Understood. I am not saying this is needed or that metacolumns do not work without. In fact, I think that they are very useful in the context you discussed with Matt, i.e. for example TTLs. I personally think there is a need for two optional features: a) metacolumns - which cover broader rules for a many columns or rows, and b) KV tags - which are carried as low as they can get to retain per cell information.
So for TTL I would think that the tags are too low, yet for security I do think that metacolumns are too "weak" of a guarantee.
@Andy and @Matt: So we may have this as a way to store tags inline with data, with dedup/optimize away if not needed; and we may have Lars' somehow tag structure addition to KV (Lars: what would that look like?). Worth doing a bake-off?
I think this is not either or, but - and Matt please correct me if mistaken - if we add Trie compression then we can leverage the implementation to handle it. If we decide not to merge the two, then we can use my suggestion of adding them to the KV optionally and we can handle the compression implications later.
@Andy: We could agree on criteria such as: Tag storage optimized out if no tags present
Indeed, since we use a new type, no extra storage is needed if no tag is attached.
@Andy: Compartmentalized changes
Agreed, we add a new type and handle that case separately. Though the majority of the code is shared, the new type would trigger the extraction of the tags if called for (which I assume would be done lazily).

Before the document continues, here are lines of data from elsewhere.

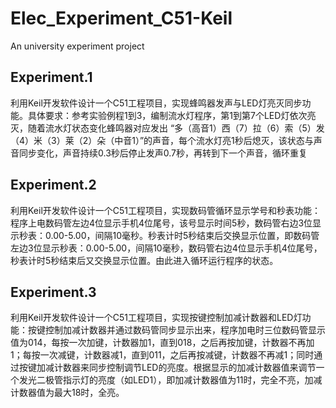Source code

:# Elec_Experiment_C51-Keil
An university experiment project

## Experiment.1
利用Keil开发软件设计一个C51工程项目，实现蜂鸣器发声与LED灯亮灭同步功能。具体要求：参考实验例程1到3，编制流水灯程序，第1到第7个LED灯依次亮灭，随着流水灯状态变化蜂鸣器对应发出 “多（高音1）西（7）拉（6）索（5）发（4）米（3）莱（2）朵（中音1）”的声音，每个流水灯亮1秒后熄灭，该状态与声音同步变化，声音持续0.3秒后停止发声0.7秒，再转到下一个声音，循环重复

## Experiment.2
利用Keil开发软件设计一个C51工程项目，实现数码管循环显示学号和秒表功能：程序上电数码管左边4位显示手机4位尾号，该号显示时间5秒，数码管右边3位显示秒表：0.00-5.00，间隔10毫秒。秒表计时5秒结束后交换显示位置，即数码管左边3位显示秒表：0.00-5.00，间隔10毫秒，数码管右边4位显示手机4位尾号，秒表计时5秒结束后又交换显示位置。由此进入循环运行程序的状态。

## Experiment.3
利用Keil开发软件设计一个C51工程项目，实现按键控制加减计数器和LED灯功能：按键控制加减计数器并通过数码管同步显示出来，程序加电时三位数码管显示值为014，每按一次加键，计数器加1，直到018，之后再按加键，计数器不再加1；每按一次减键，计数器减1，直到011，之后再按减键，计数器不再减1；同时通过按键加减计数器来同步控制调节LED的亮度。根据显示的加减计数器值来调节一个发光二极管指示灯的亮度（如LED1），即加减计数器值为11时，完全不亮，加减计数器值为最大18时，全亮。


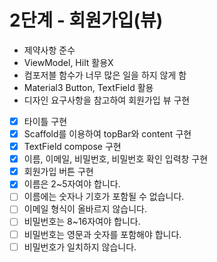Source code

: # 2단계 - 회원가입(뷰)

- 제약사항 준수
- ViewModel, Hilt 활용X
- 컴포저블 함수가 너무 많은 일을 하지 않게 함
- Material3 Button, TextField 활용
- 디자인 요구사항을 참고하여 회원가입 뷰 구현
- [x] 타이틀 구현
- [x] Scaffold를 이용하여 topBar와 content 구현
- [x] TextField compose 구현
- [x] 이름, 이메일, 비밀번호, 비밀번호 확인 입력창 구현
- [x] 회원가입 버튼 구현
- [x] 이름은 2~5자여야 합니다.
- [ ] 이름에는 숫자나 기호가 포함될 수 없습니다.
- [ ] 이메일 형식이 올바르지 않습니다.
- [ ] 비밀번호는 8~16자여야 합니다.
- [ ] 비밀번호는 영문과 숫자를 포함해야 합니다.
- [ ] 비밀번호가 일치하지 않습니다.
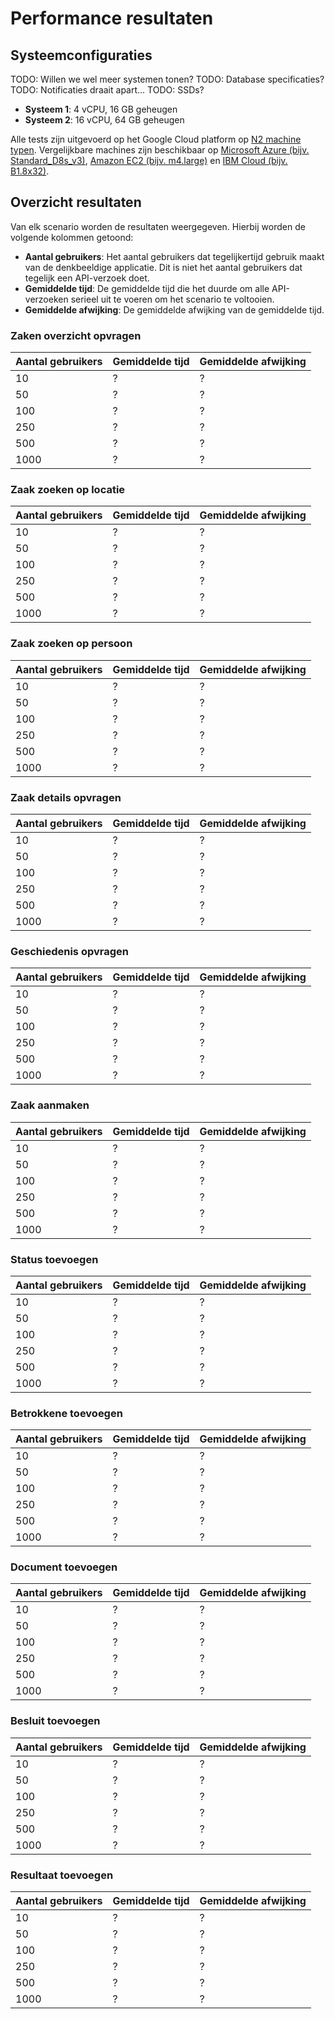 
# Performance resultaten

## Systeemconfiguraties

TODO: Willen we wel meer systemen tonen?
TODO: Database specificaties?
TODO: Notificaties draait apart...
TODO: SSDs?

* **Systeem 1**: 4 vCPU, 16 GB geheugen
* **Systeem 2**: 16 vCPU, 64 GB geheugen

Alle tests zijn uitgevoerd op het Google Cloud platform op [N2 machine typen](https://cloud.google.com/compute/docs/machine-types#n2_machine_types). Vergelijkbare machines zijn beschikbaar op [Microsoft Azure (bijv. Standard_D8s_v3)](https://docs.microsoft.com/en-us/azure/virtual-machines/windows/sizes-general#dsv3-series-1), [Amazon EC2 (bijv. m4.large)](https://aws.amazon.com/ec2/instance-types/) en [IBM Cloud (bijv. B1.8x32)](https://cloud.ibm.com/docs/vsi?topic=virtual-servers-balanced#balanced).

## Overzicht resultaten

Van elk scenario worden de resultaten weergegeven. Hierbij worden de volgende kolommen getoond:

* **Aantal gebruikers**: Het aantal gebruikers dat tegelijkertijd gebruik maakt van de denkbeeldige applicatie. Dit is niet het aantal gebruikers dat tegelijk een API-verzoek doet.
* **Gemiddelde tijd**: De gemiddelde tijd die het duurde om alle API-verzoeken serieel uit te voeren om het scenario te voltooien.
* **Gemiddelde afwijking**: De gemiddelde afwijking van de gemiddelde tijd.

### Zaken overzicht opvragen

| Aantal gebruikers | Gemiddelde tijd | Gemiddelde afwijking |
|---|---|---|
| 10 | ? | ? |
| 50 | ? | ? |
| 100 | ? | ? |
| 250 | ? | ? |
| 500 | ? | ? |
| 1000 | ? | ? |


### Zaak zoeken op locatie

| Aantal gebruikers | Gemiddelde tijd | Gemiddelde afwijking |
|---|---|---|
| 10 | ? | ? |
| 50 | ? | ? |
| 100 | ? | ? |
| 250 | ? | ? |
| 500 | ? | ? |
| 1000 | ? | ? |

### Zaak zoeken op persoon

| Aantal gebruikers | Gemiddelde tijd | Gemiddelde afwijking |
|---|---|---|
| 10 | ? | ? |
| 50 | ? | ? |
| 100 | ? | ? |
| 250 | ? | ? |
| 500 | ? | ? |
| 1000 | ? | ? |

### Zaak details opvragen

| Aantal gebruikers | Gemiddelde tijd | Gemiddelde afwijking |
|---|---|---|
| 10 | ? | ? |
| 50 | ? | ? |
| 100 | ? | ? |
| 250 | ? | ? |
| 500 | ? | ? |
| 1000 | ? | ? |

### Geschiedenis opvragen

| Aantal gebruikers | Gemiddelde tijd | Gemiddelde afwijking |
|---|---|---|
| 10 | ? | ? |
| 50 | ? | ? |
| 100 | ? | ? |
| 250 | ? | ? |
| 500 | ? | ? |
| 1000 | ? | ? |

### Zaak aanmaken

| Aantal gebruikers | Gemiddelde tijd | Gemiddelde afwijking |
|---|---|---|
| 10 | ? | ? |
| 50 | ? | ? |
| 100 | ? | ? |
| 250 | ? | ? |
| 500 | ? | ? |
| 1000 | ? | ? |

### Status toevoegen

| Aantal gebruikers | Gemiddelde tijd | Gemiddelde afwijking |
|---|---|---|
| 10 | ? | ? |
| 50 | ? | ? |
| 100 | ? | ? |
| 250 | ? | ? |
| 500 | ? | ? |
| 1000 | ? | ? |

### Betrokkene toevoegen

| Aantal gebruikers | Gemiddelde tijd | Gemiddelde afwijking |
|---|---|---|
| 10 | ? | ? |
| 50 | ? | ? |
| 100 | ? | ? |
| 250 | ? | ? |
| 500 | ? | ? |
| 1000 | ? | ? |

### Document toevoegen

| Aantal gebruikers | Gemiddelde tijd | Gemiddelde afwijking |
|---|---|---|
| 10 | ? | ? |
| 50 | ? | ? |
| 100 | ? | ? |
| 250 | ? | ? |
| 500 | ? | ? |
| 1000 | ? | ? |

### Besluit toevoegen

| Aantal gebruikers | Gemiddelde tijd | Gemiddelde afwijking |
|---|---|---|
| 10 | ? | ? |
| 50 | ? | ? |
| 100 | ? | ? |
| 250 | ? | ? |
| 500 | ? | ? |
| 1000 | ? | ? |

### Resultaat toevoegen

| Aantal gebruikers | Gemiddelde tijd | Gemiddelde afwijking |
|---|---|---|
| 10 | ? | ? |
| 50 | ? | ? |
| 100 | ? | ? |
| 250 | ? | ? |
| 500 | ? | ? |
| 1000 | ? | ? |
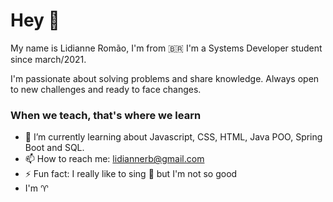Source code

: # Hey 👋

My name is Lidianne Romão, I'm from 🇧🇷 I'm a Systems Developer student since march/2021.

I'm passionate about solving problems and share knowledge. Always open to new challenges and ready to face changes.

### When we teach, that's where we learn

- 🌱 I’m currently learning about Javascript, CSS, HTML, Java POO, Spring Boot and SQL.
- 📫 How to reach me: lidiannerb@gmail.com
- ⚡ Fun fact: I really like to sing 🎤 but I'm not so good
- I'm ♈

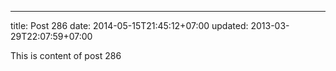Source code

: ---
title: Post 286
date: 2014-05-15T21:45:12+07:00
updated: 2013-03-29T22:07:59+07:00

This is content of post 286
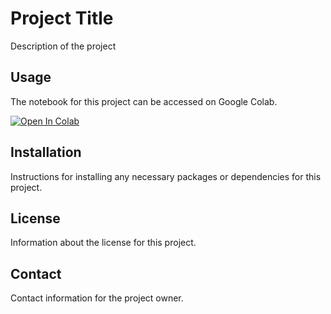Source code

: # Project Title

Description of the project

## Usage

The notebook for this project can be accessed on Google Colab.

[![Open In Colab](https://colab.research.google.com/assets/colab-badge.svg)](https://colab.research.google.com/github/paulshamrat/paulshamrat.github.io/mutate_pdb/mutate_pdb.ipynb)

## Installation

Instructions for installing any necessary packages or dependencies for this project.

## License

Information about the license for this project.

## Contact

Contact information for the project owner.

@Andy: Generic mechanism for adding, reading, removing, and modifying tags, usable by coprocessors.
These are the KeyValue.addTag(byte name, byte value) and KeyValue.getTag(byte name) helpers I was referring to. The coprocessors has full access that way, since the tags are carried for each KV.
@Andy: No we don't have to mimic the Accumulo API though if the goal here is to be an alternative, it must be possible to build a direct API translation shim that provides the same labelling and visibility semantisc.
Indeed. One of the arguments I hear comparing HBase and Accumulo is the fact that we have no cell level security tagging. That is what this is all about. My proposal is - as much as I can tell - lean (as it uses no extra storage if not used), can be combined with the non-cell level security (you might not want this level of security to avoid extra baggage), does not change the comparators, and overall is quite non-intrusive in existing code. On the other hand it seems useful for other cell level features in the future.
As Jon says, Accumulo uses these tags and the always-on filter to achieve security (on a very high level view), and so can we then. For me this is comparable then. We do not need to comply to the entire API, but feature set level only.
@stack: A core of required's with optional tags that don't cost unless you use them would be grand.
That is exactly my point. As for "KV in KV", I do not see how this is "odd" as our KeyValue for starters is the odd one given what most people understand of what a KV is. Coming to terms with our complex key and various sorting rules is not trivial.
@stack: Good point. Maybe not even lost, mayhaps a bug would cause us skip the metacolumn?
@Matt: I guess I'm saying it's maybe ok to muck up the current KV even more given that data block encoding should be able to clean up the mess down the road. That being said, I don't personally need this feature so I hate to suggest mucking up anything!
Agreed, this is about timing as well. Your patch is highly intrusive - but for good reasons. So I would love to discuss this current issue with your changes already applied. But on the other hand we have to make a call for what we want and when?
@Laxman: The basic premise here is to be on-par security wise with Accumulo. That is the use-case. As for scalability, I do not see why a few extra bytes and a coprocessor that checks them is disastrous. Sure, this needs evaluation, but we know that other systems - like Accumulo - does it, so if someone wants to enable it, they should see the same impact. Small or big. Or asking the other way around, where do you see this could affect the performance?
How about other approach of supporting access control through HBase views?
The issue is that these are typically only on the row level. With the cell level you can filter as fine grained as possible. Views - and please object if I am wrong - are more coarse grained. Think of blocking access to some columns differently across many rows. Not just all CF/CQs allowed for all rows.
That latter is the crucial difference of what is needed to be on-par.